MATERIAL SHOWN: Begin

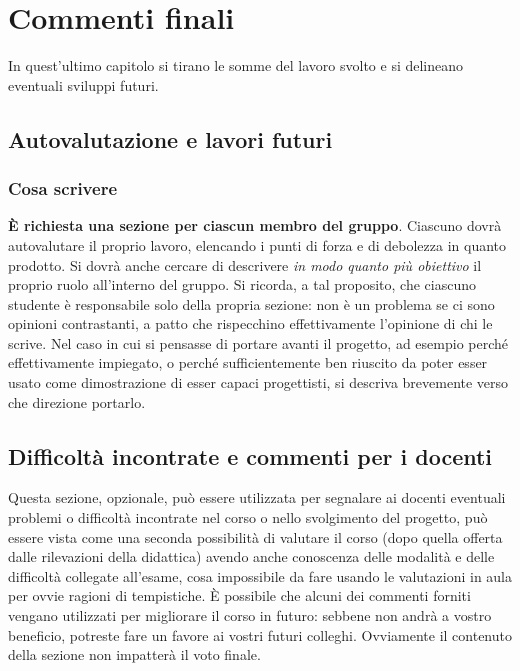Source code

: \documentclass[a4paper,12pt]{report}
\begin{document}
\chapter{Commenti finali}

In quest'ultimo capitolo si tirano le somme del lavoro svolto e si delineano eventuali sviluppi futuri.

\section{Autovalutazione e lavori futuri}

\subsection*{Cosa scrivere}

\textbf{È richiesta una sezione per ciascun membro del gruppo}.
%
Ciascuno dovrà autovalutare il proprio lavoro, elencando i punti di forza e di debolezza in quanto prodotto.
Si dovrà anche cercare di descrivere \emph{in modo quanto più obiettivo} il proprio ruolo all'interno del gruppo.
Si ricorda, a tal proposito, che ciascuno studente è responsabile solo della propria sezione: non è un problema se ci sono opinioni contrastanti, a patto che rispecchino effettivamente l'opinione di chi le scrive.
Nel caso in cui si pensasse di portare avanti il progetto, ad esempio perché effettivamente impiegato, o perché sufficientemente ben riuscito da poter esser usato come dimostrazione di esser capaci progettisti, si descriva brevemente verso che direzione portarlo.

\section{Difficoltà incontrate e commenti per i docenti}

Questa sezione, opzionale, può essere utilizzata per segnalare ai docenti eventuali problemi o difficoltà incontrate nel corso o nello svolgimento del progetto, può essere vista come una seconda possibilità di valutare il corso (dopo quella offerta dalle rilevazioni della didattica) avendo anche conoscenza delle modalità e delle difficoltà collegate all'esame, cosa impossibile da fare usando le valutazioni in aula per ovvie ragioni di tempistiche.
%
È possibile che alcuni dei commenti forniti vengano utilizzati per migliorare il corso in futuro: sebbene non andrà a vostro beneficio, potreste fare un favore ai vostri futuri colleghi.
%
Ovviamente il contenuto della sezione non impatterà il voto finale.
\end{document}
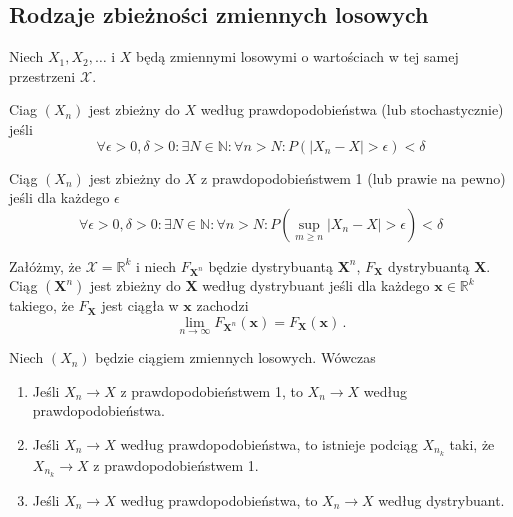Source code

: \documentclass{myclass}
\numberwithin{equation}{section}
\begin{document}
\subsection{Rodzaje zbieżności zmiennych losowych}

Niech \(X_1, X_2, \ldots\) i \(X\) będą zmiennymi losowymi o wartościach w tej samej przestrzeni
\(\mathcal{X}\).

\begin{definition}
Ciag \((X_n)\) jest zbieżny do \(X\) według prawdopodobieństwa (lub stochastycznie) jeśli
\begin{equation*}
    \forall \epsilon > 0, \delta > 0 : \exists N \in \mathbb{N} : \forall n > N : P\left(|X_n - X| > \epsilon\right) < \delta
\end{equation*}
\end{definition}

\begin{definition}
Ciąg \((X_n)\) jest zbieżny do \(X\) z prawdopodobieństwem 1 (lub prawie na pewno) jeśli dla każdego
\(\epsilon\)
\begin{equation*}
    \forall \epsilon > 0, \delta > 0 : \exists N \in \mathbb{N} : \forall n > N : P\left(\sup_{m \geq n} |X_n - X| >  \epsilon\right) < \delta
\end{equation*}
\end{definition}

\begin{definition}
Załóżmy, że \(\mathcal{X} = \mathbb{R}^k\) i niech \(F_{\mathbf{X}^n}\) będzie dystrybuantą
\(\mathbf{X}^n\), \(F_\mathbf{X}\) dystrybuantą \(\mathbf{X}\). Ciąg \((\mathbf{X}^n)\) jest zbieżny
do \(\mathbf{X}\) według dystrybuant jeśli dla każdego \(\mathbf{x} \in \mathbb{R}^k\) takiego, że
\(F_\mathbf{X}\) jest ciągła w \(\mathbf{x}\) zachodzi
\begin{equation*}
    \lim_{n \to \infty} F_{\mathbf{X}^n}(\mathbf{x}) = F_\mathbf{X}(\mathbf{x})\,.
\end{equation*}
\end{definition}

\begin{theorem}
Niech \((X_n)\) będzie ciągiem zmiennych losowych. Wówczas
\begin{enumerate}

    \item Jeśli \(X_n \to X\) z prawdopodobieństwem 1, to \(X_n \to X\) według prawdopodobieństwa.

    \item Jeśli \(X_n \to X\) według prawdopodobieństwa, to istnieje podciąg \(X_{n_k}\) taki, że
    \(X_{n_k} \to X\) z prawdopodobieństwem 1.

    \item Jeśli \(X_n \to X\) według prawdopodobieństwa, to \(X_n \to X\) według dystrybuant.

\end{enumerate}
\end{theorem}
\end{document}

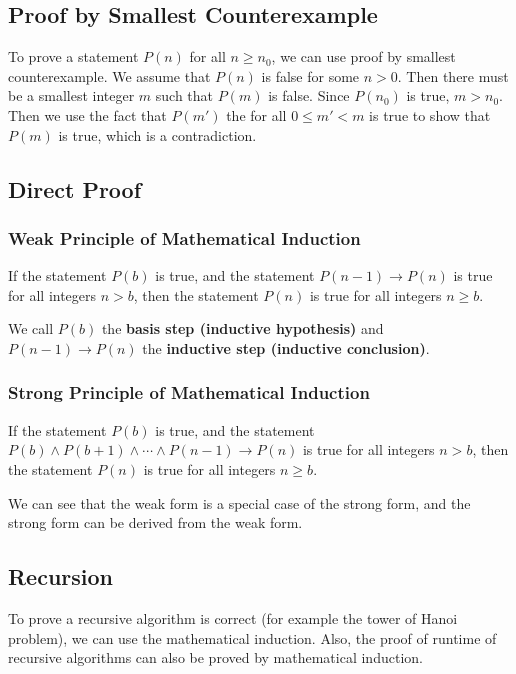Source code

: \documentclass[a4paper,12pt]{article}
\begin{document}
\subsection{Proof by Smallest Counterexample}

To prove a statement $P(n)$ for all $n \geq n_0$, we can use proof by smallest counterexample.
We assume that $P(n)$ is false for some $n > 0$.
Then there must be a smallest integer $m$ such that $P(m)$ is false.
Since $P(n_0)$ is true, $m > n_0$.
Then we use the fact that $P(m')$ the for all $0 \leq m' < m$ is true to show that $P(m)$ is true, which is a contradiction.

\subsection{Direct Proof}

\subsubsection{Weak Principle of Mathematical Induction}

If the statement $P(b)$ is true, and the statement $P(n-1) \rightarrow P(n)$ is true for all integers $n > b$, then the statement $P(n)$ is true for all integers $n \geq b$.

We call $P(b)$ the \textbf{basis step (inductive hypothesis)} and $P(n-1) \rightarrow P(n)$ the \textbf{inductive step (inductive conclusion)}.

\subsubsection{Strong Principle of Mathematical Induction}

If the statement $P(b)$ is true, and the statement $P(b) \wedge P(b+1) \wedge \cdots \wedge P(n-1) \rightarrow P(n)$ is true for all integers $n > b$, then the statement $P(n)$ is true for all integers $n \geq b$.

We can see that the weak form is a special case of the strong form, and the strong form can be derived from the weak form.

\subsection{Recursion}

To prove a recursive algorithm is correct (for example the tower of Hanoi problem), we can use the mathematical induction.
Also, the proof of runtime of recursive algorithms can also be proved by mathematical induction.
\end{document}
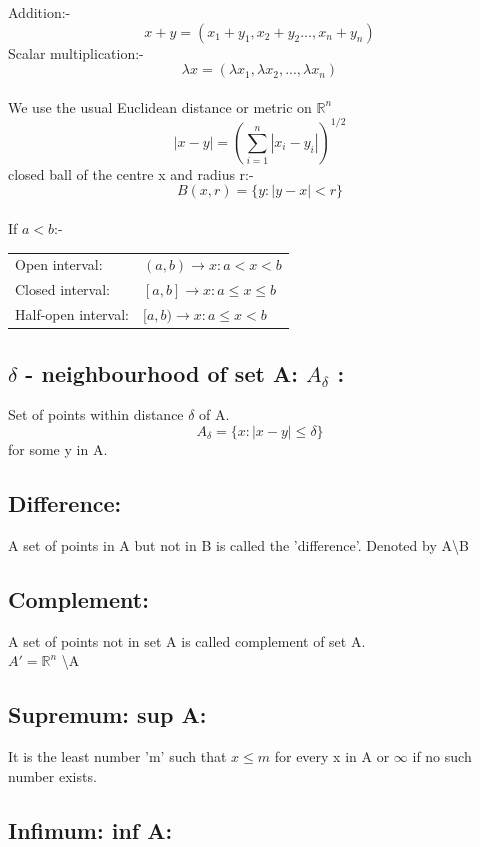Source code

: \documentclass[14pt]{extarticle}
\begin{document}
\begin{enumerate}
Addition:- $$ x+y=(x_1+y_1,x_2+y_2...,x_n+y_n)$$
Scalar multiplication:- $$\lambda x=(\lambda x_1,\lambda x_2,...,\lambda x_n)$$\\
We use the usual Euclidean distance or metric on $\mathbb{R}^n$\\
$$|x-y|=\left(\sum_{i=1}^{n}|x_i-y_i|\right)^{1/2}$$
closed ball of the centre x and radius r:-\\
$$B(x,r)=\{y:|y-x|<r\}$$\\
If $a<b$:-\\

\begin{tabular}{ll}
Open interval:&$(a,b) \rightarrow{x:a<x<b}$\\
Closed interval:&$[a,b] \rightarrow{x:a\leq x\leq b}$\\
Half-open interval:&$[a,b) \rightarrow{x:a\leq x<b}$\\
\end{tabular}

\subsection{$\delta$ - neighbourhood of set A: $A_\delta$ :}

Set of points within distance $\delta$ of A.\\
$$A_\delta = \{x:|x-y|\leq\delta\}$$ for some y in A.
\subsection{Difference:}  
A set of points in A but not in B is called the 'difference'. Denoted by A\textbackslash B 
\subsection{Complement:}
A set of points not in set A is called complement of set A.\\ 
$ A'=\mathbb{R}^n$ \textbackslash A

\subsection{Supremum: sup A:}
It is the least number 'm' such that $x\leq m$ for every x in A or $\infty$ if no such number exists.

\subsection{Infimum: inf A:}


\end{enumerate}
\end{document}
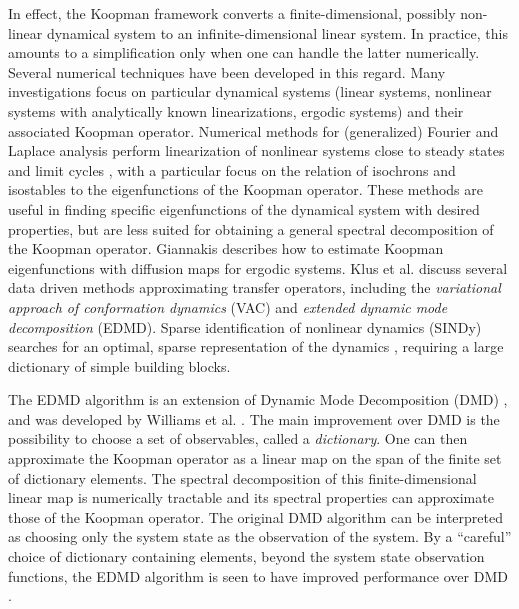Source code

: \documentclass[%
 aip,
 cha,
 sd,%
 amsmath,amssymb,
 preprint,%
]{revtex4-1}
\begin{document}
In effect, the Koopman framework converts a finite-dimensional, possibly non-linear dynamical system to an infinite-dimensional linear system. In practice, this amounts to a simplification only when one can handle the latter numerically. Several numerical techniques have been developed in this regard. Many investigations focus on particular dynamical systems (linear systems, nonlinear systems with analytically known linearizations, ergodic systems) and their associated Koopman operator.
Numerical methods for (generalized) Fourier and Laplace analysis perform linearization of nonlinear systems close to steady states and limit cycles \cite{mezic-2013,mauroy-2013}, with a particular focus on the relation of isochrons and isostables to the eigenfunctions of the Koopman operator. These methods are useful in finding specific eigenfunctions of the dynamical system with desired properties, but are less suited for obtaining a general spectral decomposition of the Koopman operator. Giannakis \cite{giannakis-2015} describes how to estimate Koopman eigenfunctions with diffusion maps for ergodic systems.
Klus et al. \cite{klus-2017} discuss several data driven methods approximating transfer operators, including the \textit{variational approach of conformation dynamics} (VAC) and \textit{extended dynamic mode decomposition} (EDMD). Sparse identification of nonlinear dynamics (SINDy) searches for an optimal, sparse representation of the dynamics \cite{brunton-2016c,wu-2017}, requiring a large dictionary of simple building blocks.

The EDMD algorithm is an extension of Dynamic Mode Decomposition (DMD) \cite{rowley2009spectral,schmid2010dynamic}, and was developed by Williams et al. \cite{williams2014kernel,williams2015data}. The main improvement over DMD is the possibility to choose a set of observables, called a \textit{dictionary}. One can then approximate the Koopman operator as a linear map on the span of the finite set of dictionary elements. The spectral decomposition of this finite-dimensional linear map is numerically tractable and its spectral properties can approximate those of the Koopman operator. The original DMD algorithm can be interpreted as choosing only the system state as the observation of the system. By a ``careful'' choice of dictionary containing elements, beyond the system state observation functions, the EDMD algorithm is seen to have improved performance over DMD \cite{williams2015data}. 
\end{document}
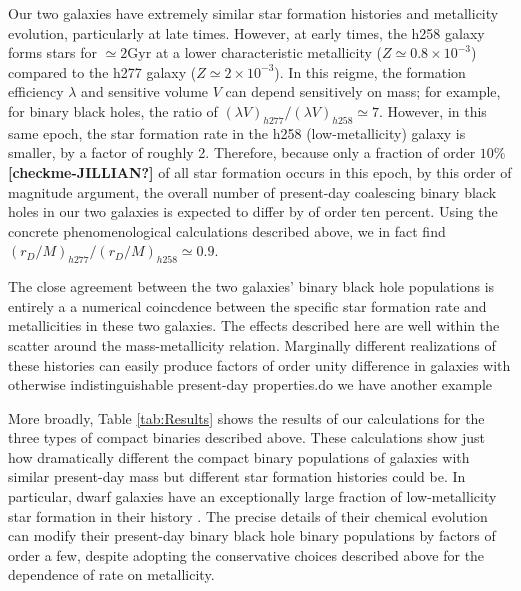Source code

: \documentclass[nofootinbib,twocolumn,prd]{emulateapj}
\newcommand\editremark[1]{{\color{red}#1}}
\newcommand\unit[1]{\text{#1}}
\newcommand\ExcitingGalaxy{h258}
\newcommand\BoringGalaxy{h277}
\begin{document}
 Our two galaxies have extremely similar star formation histories and metallicity evolution, particularly at late
 times.  
However, at early times, the \ExcitingGalaxy{} galaxy forms stars for $\simeq 2\unit{Gyr}$ at a lower characteristic metallicity
($Z\simeq 0.8 \times10^{-3}$) compared
to the \BoringGalaxy{} galaxy ($Z\simeq 2\times 10^{-3}$).  In this reigme, the formation efficiency $\lambda$ and sensitive volume $V$
can depend sensitively on mass; for example, for binary black holes, the ratio of  $(\lambda V)_{\BoringGalaxy{}}/(\lambda
V)_{\ExcitingGalaxy{}} \simeq 7$.    However, in this same epoch, the star formation rate in the \ExcitingGalaxy{} (low-metallicity)
galaxy is smaller, by a factor of roughly 2.
Therefore, because only a fraction of order $10\%$ \textbf{[checkme-JILLIAN?]} of all star formation occurs in this epoch, by this order of magnitude
argument, the overall number of
present-day coalescing binary black holes in our two galaxies is expected to differ by of order ten percent.
%
Using the concrete phenomenological calculations described above, we in fact find
$(r_{D}/M)_{\BoringGalaxy{}}/(r_{D}/M)_{\ExcitingGalaxy{}}\simeq 0.9$.    

The close agreement between the two galaxies' binary black hole populations  is entirely a
a numerical coincdence between the specific star formation rate and metallicities in these two galaxies.  The effects described here
  are well within the scatter around the mass-metallicity relation.  Marginally different realizations of these
  histories can easily produce factors of order unity difference in galaxies with otherwise indistinguishable
  present-day properties.\editremark{do we have another example}

More broadly, Table \ref{tab:Results} shows the results of our calculations for the three types of compact binaries
described above.   These calculations show just how dramatically different the compact binary populations of galaxies
with similar present-day mass but different star formation histories could be.   In particular, dwarf galaxies have an
exceptionally large fraction of low-metallicity star formation in their history \citep{Kirby13}.  The precise details of their chemical
evolution can modify their present-day binary black hole binary populations by factors of order a few, despite  adopting
the conservative choices described above for the dependence of rate on metallicity.  
\end{document}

MATERIAL SHOWN: End

WHAT TO PRODUCE: Tally the lines in the listing that hold "calculations" and report the number alone.

ANSWER BELOW: 3